Out of the darkness would come an angry voice, “I didn’t, you little beasts. You know quite well, I didn’t.”

“Oh, yes, you did,” we would say, and proceed to make him appear yet more infamous. If he expostulated too frequently, arms would be reached out and a shower of boots would fly about his head.

Our reputation spread beyond the dormitory; the history of the Pirate King, his wife One-Eye, and the good ship Damn, became a kind of school epic in which all the latest happenings at the Red House were chronicled. No one dared to offend us, small as we were. Like Benvenuto Cellini, sniffing his way through Europe and petulantly turning his back on kings and cardinals with impunity, we attained the successful genius’s privilege of being detested for our persons, but treasured for our accomplishments. So at last we were popular in a fashion.

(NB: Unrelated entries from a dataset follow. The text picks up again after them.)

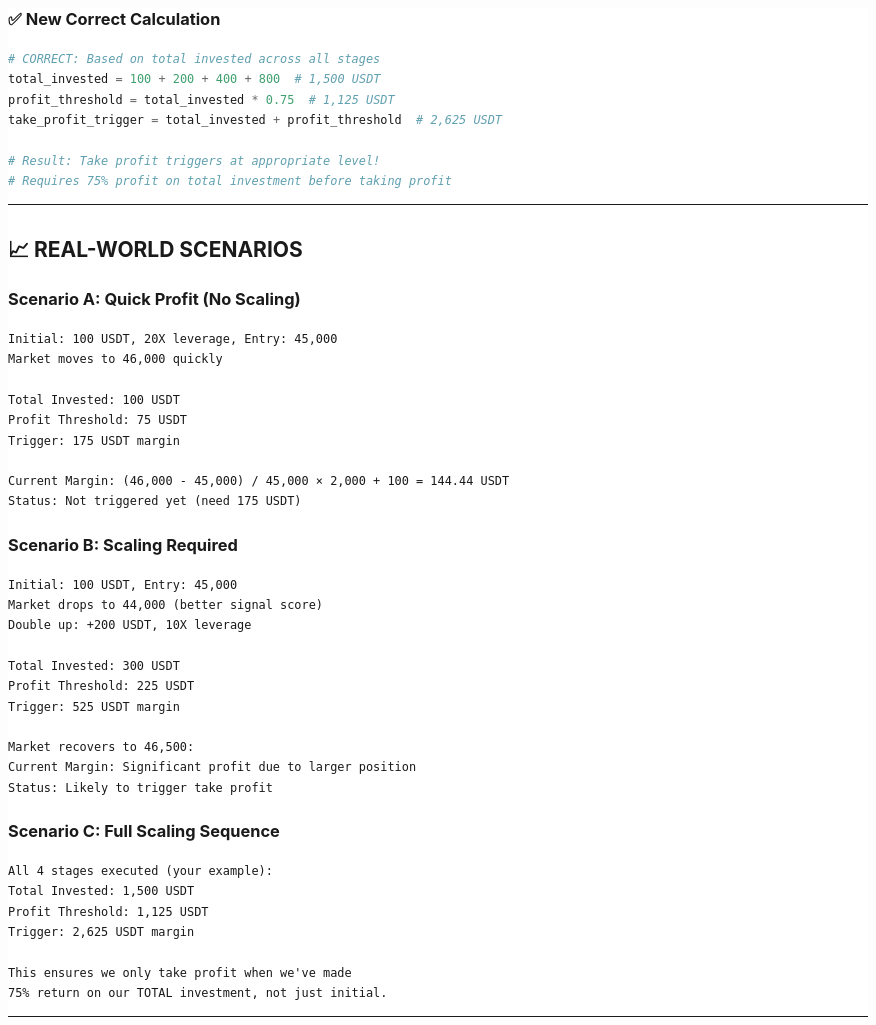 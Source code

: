 ### **✅ New Correct Calculation**
```python
# CORRECT: Based on total invested across all stages
total_invested = 100 + 200 + 400 + 800  # 1,500 USDT
profit_threshold = total_invested * 0.75  # 1,125 USDT  
take_profit_trigger = total_invested + profit_threshold  # 2,625 USDT

# Result: Take profit triggers at appropriate level!
# Requires 75% profit on total investment before taking profit
```

---

## 📈 **REAL-WORLD SCENARIOS**

### **Scenario A: Quick Profit (No Scaling)**
```
Initial: 100 USDT, 20X leverage, Entry: 45,000
Market moves to 46,000 quickly

Total Invested: 100 USDT
Profit Threshold: 75 USDT
Trigger: 175 USDT margin

Current Margin: (46,000 - 45,000) / 45,000 × 2,000 + 100 = 144.44 USDT
Status: Not triggered yet (need 175 USDT)
```

### **Scenario B: Scaling Required**
```
Initial: 100 USDT, Entry: 45,000
Market drops to 44,000 (better signal score)
Double up: +200 USDT, 10X leverage

Total Invested: 300 USDT
Profit Threshold: 225 USDT
Trigger: 525 USDT margin

Market recovers to 46,500:
Current Margin: Significant profit due to larger position
Status: Likely to trigger take profit
```

### **Scenario C: Full Scaling Sequence**
```
All 4 stages executed (your example):
Total Invested: 1,500 USDT
Profit Threshold: 1,125 USDT
Trigger: 2,625 USDT margin

This ensures we only take profit when we've made
75% return on our TOTAL investment, not just initial.
```

--- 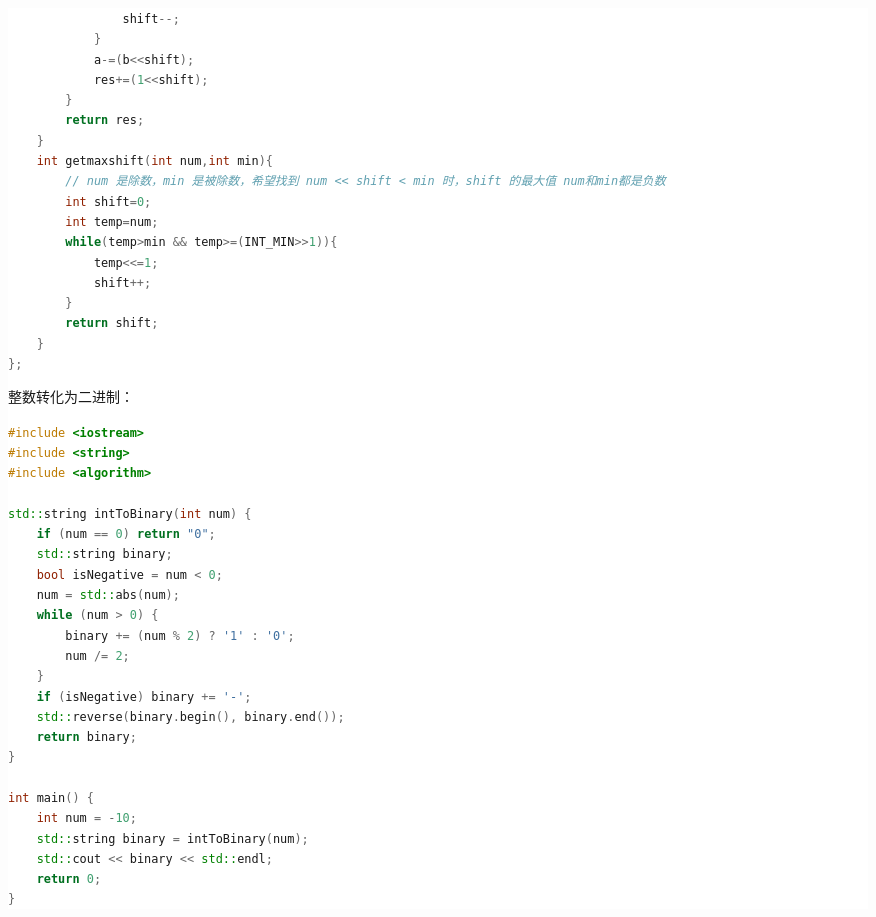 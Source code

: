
 ```cpp
                shift--;
            }
            a-=(b<<shift);
            res+=(1<<shift);
        }
        return res;
    }
    int getmaxshift(int num,int min){
        // num 是除数，min 是被除数，希望找到 num << shift < min 时，shift 的最大值 num和min都是负数
        int shift=0;
        int temp=num;
        while(temp>min && temp>=(INT_MIN>>1)){
            temp<<=1;
            shift++;
        }
        return shift;
    }
};
```

整数转化为二进制：
```cpp
#include <iostream>
#include <string>
#include <algorithm>

std::string intToBinary(int num) {
    if (num == 0) return "0";
    std::string binary;
    bool isNegative = num < 0;
    num = std::abs(num);
    while (num > 0) {
        binary += (num % 2) ? '1' : '0';
        num /= 2;
    }
    if (isNegative) binary += '-';
    std::reverse(binary.begin(), binary.end());
    return binary;
}

int main() {
    int num = -10;
    std::string binary = intToBinary(num);
    std::cout << binary << std::endl;
    return 0;
}
```

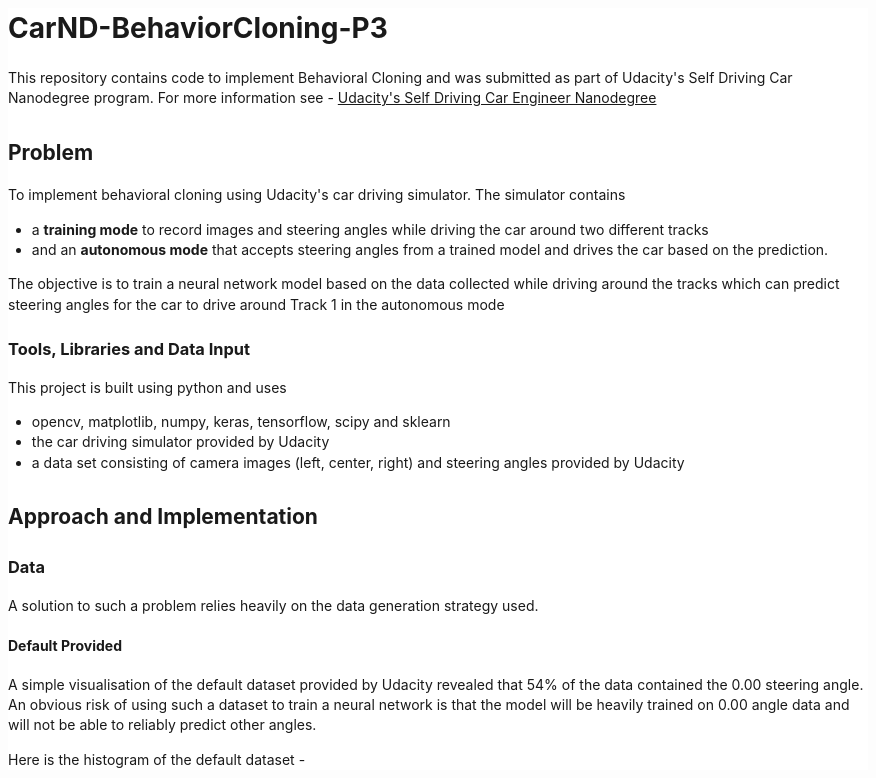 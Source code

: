 # CarND-BehaviorCloning-P3

This repository contains code to implement Behavioral Cloning and was submitted as part of Udacity's Self Driving Car Nanodegree program. For more information see - [Udacity's Self Driving Car Engineer Nanodegree](https://www.udacity.com/course/self-driving-car-engineer-nanodegree--nd013)

## Problem

To implement behavioral cloning using Udacity's car driving simulator. The simulator contains 
* a **training mode** to record images and steering angles while driving the car around two different tracks 
* and an **autonomous mode** that accepts steering angles from a trained model and drives the car based on the prediction. 

The objective is to train a neural network model based on the data collected while driving around the tracks which can predict steering angles for the car to drive around Track 1 in the autonomous mode

### Tools, Libraries and Data Input

This project is built using python and uses 

* opencv, matplotlib, numpy, keras, tensorflow, scipy and sklearn
* the car driving simulator provided by Udacity
* a data set consisting of camera images (left, center, right) and steering angles provided by Udacity

## Approach and Implementation

### Data

A solution to such a problem relies heavily on the data generation strategy used. 

#### Default Provided

A simple visualisation of the default dataset provided by Udacity revealed that 54% of the data contained the 0.00 steering angle. An obvious risk of using such a dataset to train a neural network is that the model will be heavily trained on 0.00 angle data and will not be able to reliably predict other angles.

Here is the histogram of the default dataset -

What contrasts of experience we had in those days!

The crestfallen returns to the Red House, with play-boxes stuffed with feeble comfort in the shape of chocolates and cake; the long monotony of term-time with the dull lessons, the birchings, the flashes of excitement on half-holidays and the counting of the weeks till vacations came round; then the wild burst of enthusiasm when trunks were packed and Sneard had offered up his customary prayer in his accustomed language, and we set off shouting on the homeward journey.

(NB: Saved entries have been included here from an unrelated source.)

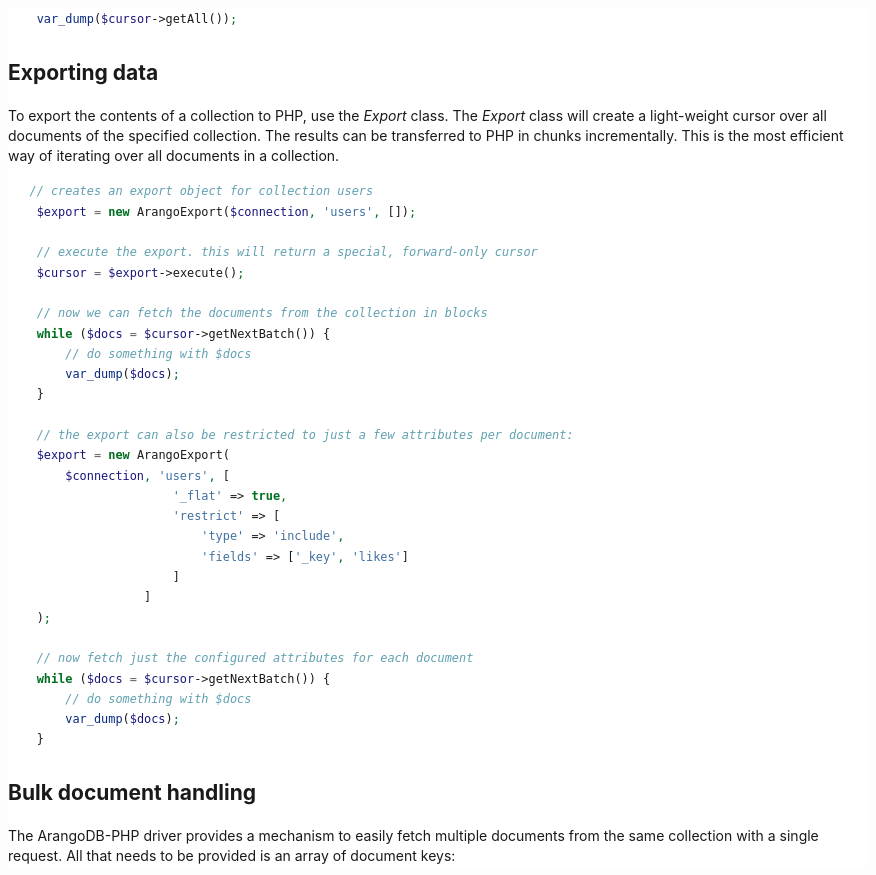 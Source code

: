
 ```php
    var_dump($cursor->getAll());

```


## Exporting data


To export the contents of a collection to PHP, use the *Export* class.
The *Export* class will create a light-weight cursor over all documents
of the specified collection. The results can be transferred to PHP
in chunks incrementally. This is the most efficient way of iterating
over all documents in a collection.


```php
   // creates an export object for collection users
    $export = new ArangoExport($connection, 'users', []);

    // execute the export. this will return a special, forward-only cursor
    $cursor = $export->execute();

    // now we can fetch the documents from the collection in blocks
    while ($docs = $cursor->getNextBatch()) {
        // do something with $docs
        var_dump($docs);
    }

    // the export can also be restricted to just a few attributes per document:
    $export = new ArangoExport(
        $connection, 'users', [
                       '_flat' => true,
                       'restrict' => [
                           'type' => 'include',
                           'fields' => ['_key', 'likes']
                       ]
                   ]
    );

    // now fetch just the configured attributes for each document
    while ($docs = $cursor->getNextBatch()) {
        // do something with $docs
        var_dump($docs);
    }
```

## Bulk document handling


The ArangoDB-PHP driver provides a mechanism to easily fetch multiple documents from
the same collection with a single request. All that needs to be provided is an array
of document keys:
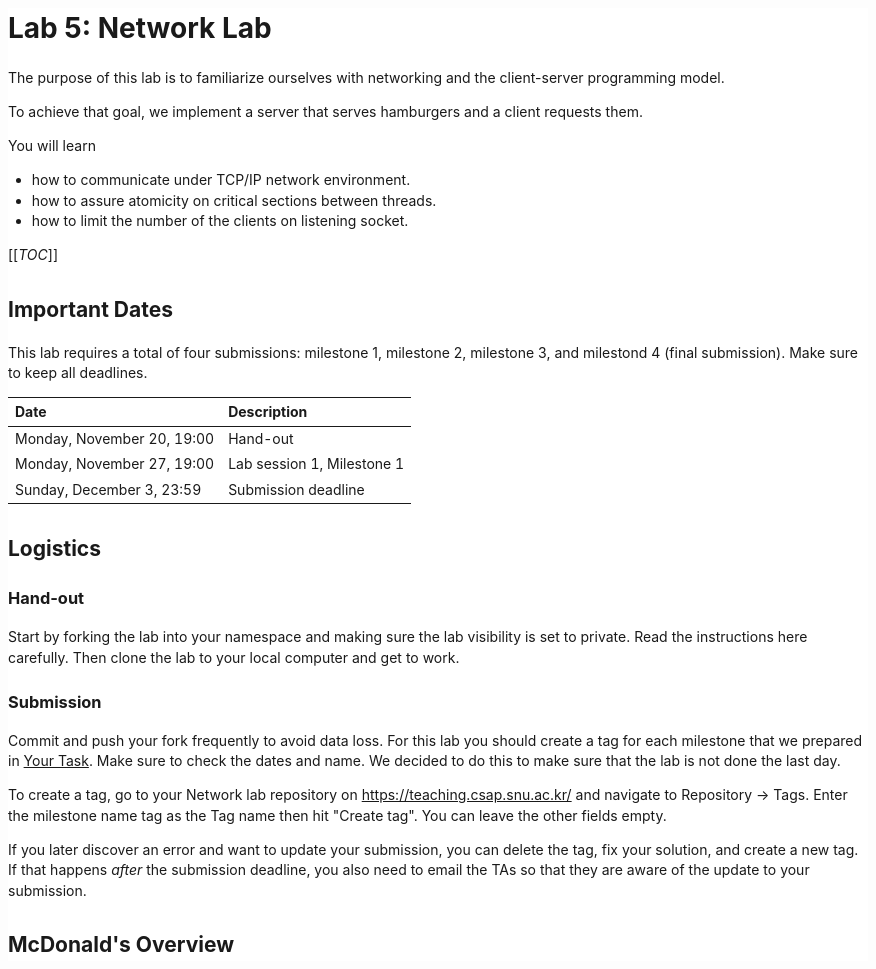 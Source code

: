 # Lab 5: Network Lab

The purpose of this lab is to familiarize ourselves with networking and the client-server programming model.

To achieve that goal, we implement a server that serves hamburgers and a client requests them.

You will learn
   * how to communicate under TCP/IP network environment.
   * how to assure atomicity on critical sections between threads.
   * how to limit the number of the clients on listening socket.

[[_TOC_]]


## Important Dates

This lab requires a total of four submissions: milestone 1, milestone 2, milestone 3, and milestond 4 (final submission). Make sure to keep all deadlines.

| Date | Description |
|:---  |:--- |
| Monday, November 20, 19:00 | Hand-out |
| Monday, November 27, 19:00 | Lab session 1, Milestone 1 |
| Sunday, December  3, 23:59 | Submission deadline |


## Logistics

### Hand-out

Start by forking the lab into your namespace and making sure the lab visibility is set to private. Read the instructions here carefully. Then clone the lab to your local computer and get to work.


### Submission

Commit and push your fork frequently to avoid data loss. For this lab you should create a tag for each milestone that we prepared in [Your Task](#milestone). Make sure to check the dates and name. We decided to do this to make sure that the lab is not done the last day.

To create a tag, go to your Network lab repository on https://teaching.csap.snu.ac.kr/ and navigate to Repository -> Tags. Enter the milestone name tag as the Tag name then hit "Create tag". You can leave the other fields empty.

If you later discover an error and want to update your submission, you can delete the tag, fix your solution, and create a new tag. If that happens _after_ the submission deadline, you also need to email the TAs so that they are aware of the update to your submission.


## McDonald's Overview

All the discipline and captivity were a small price to pay for the gladness of those home-comings. Ruthita would be at the end of the Lane waiting for me, a little shy at first but undeniably happy. The Snow Lady would be on the door-step, her pretty face all aglow with merriment. My father would forsake his study for the night and sit down to talk to me with all the leisure and courtesy that he usually reserved for grown men. Until they got used to me again I could upset my tea at table, slide down the banisters, and tramp through the house with muddy boots—no one rebuked me for fear the welcome should be spoiled. The Snow Lady called me The Fatted Calf, wilfully misinterpreting the Bible parable. Little by little Ruthita would lose her shyness; then we would begin to plan all the things we would do in the seemingly inexhaustible period of freedom that lay before us. In those days weeks were as long as years are now.

There was once a time when I had no secrets from Ruthita. But a change was creeping over us almost imperceptibly, forming little rifts of reserve which widened. Walls of a new and more subtle kind were growing up about us, dividing us for a time from one another and from everybody else.

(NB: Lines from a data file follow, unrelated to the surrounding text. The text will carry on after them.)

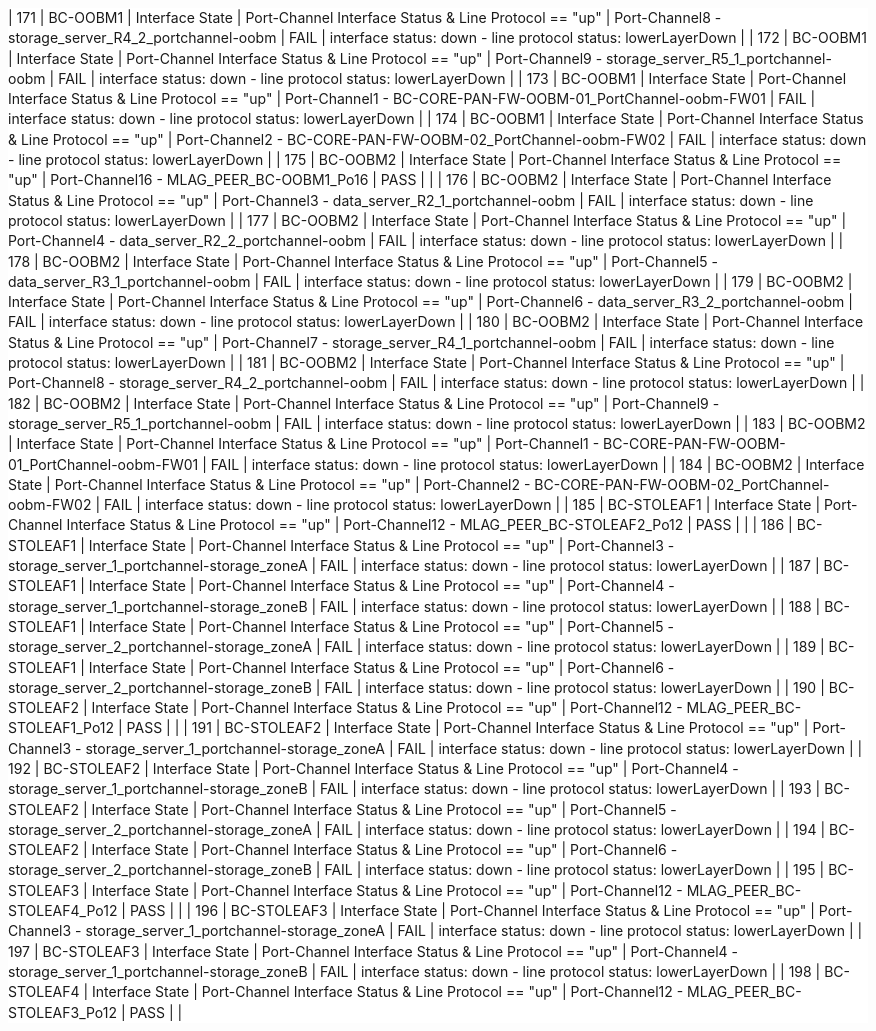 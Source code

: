 | 171 | BC-OOBM1 | Interface State | Port-Channel Interface Status & Line Protocol == "up" | Port-Channel8 - storage_server_R4_2_portchannel-oobm | FAIL | interface status: down - line protocol status: lowerLayerDown |
| 172 | BC-OOBM1 | Interface State | Port-Channel Interface Status & Line Protocol == "up" | Port-Channel9 - storage_server_R5_1_portchannel-oobm | FAIL | interface status: down - line protocol status: lowerLayerDown |
| 173 | BC-OOBM1 | Interface State | Port-Channel Interface Status & Line Protocol == "up" | Port-Channel1 - BC-CORE-PAN-FW-OOBM-01_PortChannel-oobm-FW01 | FAIL | interface status: down - line protocol status: lowerLayerDown |
| 174 | BC-OOBM1 | Interface State | Port-Channel Interface Status & Line Protocol == "up" | Port-Channel2 - BC-CORE-PAN-FW-OOBM-02_PortChannel-oobm-FW02 | FAIL | interface status: down - line protocol status: lowerLayerDown |
| 175 | BC-OOBM2 | Interface State | Port-Channel Interface Status & Line Protocol == "up" | Port-Channel16 - MLAG_PEER_BC-OOBM1_Po16 | PASS |  |
| 176 | BC-OOBM2 | Interface State | Port-Channel Interface Status & Line Protocol == "up" | Port-Channel3 - data_server_R2_1_portchannel-oobm | FAIL | interface status: down - line protocol status: lowerLayerDown |
| 177 | BC-OOBM2 | Interface State | Port-Channel Interface Status & Line Protocol == "up" | Port-Channel4 - data_server_R2_2_portchannel-oobm | FAIL | interface status: down - line protocol status: lowerLayerDown |
| 178 | BC-OOBM2 | Interface State | Port-Channel Interface Status & Line Protocol == "up" | Port-Channel5 - data_server_R3_1_portchannel-oobm | FAIL | interface status: down - line protocol status: lowerLayerDown |
| 179 | BC-OOBM2 | Interface State | Port-Channel Interface Status & Line Protocol == "up" | Port-Channel6 - data_server_R3_2_portchannel-oobm | FAIL | interface status: down - line protocol status: lowerLayerDown |
| 180 | BC-OOBM2 | Interface State | Port-Channel Interface Status & Line Protocol == "up" | Port-Channel7 - storage_server_R4_1_portchannel-oobm | FAIL | interface status: down - line protocol status: lowerLayerDown |
| 181 | BC-OOBM2 | Interface State | Port-Channel Interface Status & Line Protocol == "up" | Port-Channel8 - storage_server_R4_2_portchannel-oobm | FAIL | interface status: down - line protocol status: lowerLayerDown |
| 182 | BC-OOBM2 | Interface State | Port-Channel Interface Status & Line Protocol == "up" | Port-Channel9 - storage_server_R5_1_portchannel-oobm | FAIL | interface status: down - line protocol status: lowerLayerDown |
| 183 | BC-OOBM2 | Interface State | Port-Channel Interface Status & Line Protocol == "up" | Port-Channel1 - BC-CORE-PAN-FW-OOBM-01_PortChannel-oobm-FW01 | FAIL | interface status: down - line protocol status: lowerLayerDown |
| 184 | BC-OOBM2 | Interface State | Port-Channel Interface Status & Line Protocol == "up" | Port-Channel2 - BC-CORE-PAN-FW-OOBM-02_PortChannel-oobm-FW02 | FAIL | interface status: down - line protocol status: lowerLayerDown |
| 185 | BC-STOLEAF1 | Interface State | Port-Channel Interface Status & Line Protocol == "up" | Port-Channel12 - MLAG_PEER_BC-STOLEAF2_Po12 | PASS |  |
| 186 | BC-STOLEAF1 | Interface State | Port-Channel Interface Status & Line Protocol == "up" | Port-Channel3 - storage_server_1_portchannel-storage_zoneA | FAIL | interface status: down - line protocol status: lowerLayerDown |
| 187 | BC-STOLEAF1 | Interface State | Port-Channel Interface Status & Line Protocol == "up" | Port-Channel4 - storage_server_1_portchannel-storage_zoneB | FAIL | interface status: down - line protocol status: lowerLayerDown |
| 188 | BC-STOLEAF1 | Interface State | Port-Channel Interface Status & Line Protocol == "up" | Port-Channel5 - storage_server_2_portchannel-storage_zoneA | FAIL | interface status: down - line protocol status: lowerLayerDown |
| 189 | BC-STOLEAF1 | Interface State | Port-Channel Interface Status & Line Protocol == "up" | Port-Channel6 - storage_server_2_portchannel-storage_zoneB | FAIL | interface status: down - line protocol status: lowerLayerDown |
| 190 | BC-STOLEAF2 | Interface State | Port-Channel Interface Status & Line Protocol == "up" | Port-Channel12 - MLAG_PEER_BC-STOLEAF1_Po12 | PASS |  |
| 191 | BC-STOLEAF2 | Interface State | Port-Channel Interface Status & Line Protocol == "up" | Port-Channel3 - storage_server_1_portchannel-storage_zoneA | FAIL | interface status: down - line protocol status: lowerLayerDown |
| 192 | BC-STOLEAF2 | Interface State | Port-Channel Interface Status & Line Protocol == "up" | Port-Channel4 - storage_server_1_portchannel-storage_zoneB | FAIL | interface status: down - line protocol status: lowerLayerDown |
| 193 | BC-STOLEAF2 | Interface State | Port-Channel Interface Status & Line Protocol == "up" | Port-Channel5 - storage_server_2_portchannel-storage_zoneA | FAIL | interface status: down - line protocol status: lowerLayerDown |
| 194 | BC-STOLEAF2 | Interface State | Port-Channel Interface Status & Line Protocol == "up" | Port-Channel6 - storage_server_2_portchannel-storage_zoneB | FAIL | interface status: down - line protocol status: lowerLayerDown |
| 195 | BC-STOLEAF3 | Interface State | Port-Channel Interface Status & Line Protocol == "up" | Port-Channel12 - MLAG_PEER_BC-STOLEAF4_Po12 | PASS |  |
| 196 | BC-STOLEAF3 | Interface State | Port-Channel Interface Status & Line Protocol == "up" | Port-Channel3 - storage_server_1_portchannel-storage_zoneA | FAIL | interface status: down - line protocol status: lowerLayerDown |
| 197 | BC-STOLEAF3 | Interface State | Port-Channel Interface Status & Line Protocol == "up" | Port-Channel4 - storage_server_1_portchannel-storage_zoneB | FAIL | interface status: down - line protocol status: lowerLayerDown |
| 198 | BC-STOLEAF4 | Interface State | Port-Channel Interface Status & Line Protocol == "up" | Port-Channel12 - MLAG_PEER_BC-STOLEAF3_Po12 | PASS |  |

There was one holiday in which I became friendly with a butcher-boy. He was a guinea-pig fancier; I arranged to buy one from him for a shilling. My intention was to give it to Ruthita on her birthday. I told no one of my plan—it was to be a surprise. A little hutch was knocked up in the tool-shed which the old white hen had tenanted.

The night before the birthday the butcher-boy came, and smuggled the little creature in at the gate. Next morning I wakened early. Ruthita was standing beside my bed in her long white night-gown, beneath which her rosy toes peeped out. When I had kissed her, she seemed surprised that I had no present for her. I became mysterious. “You wait until I’m dressed,” I said.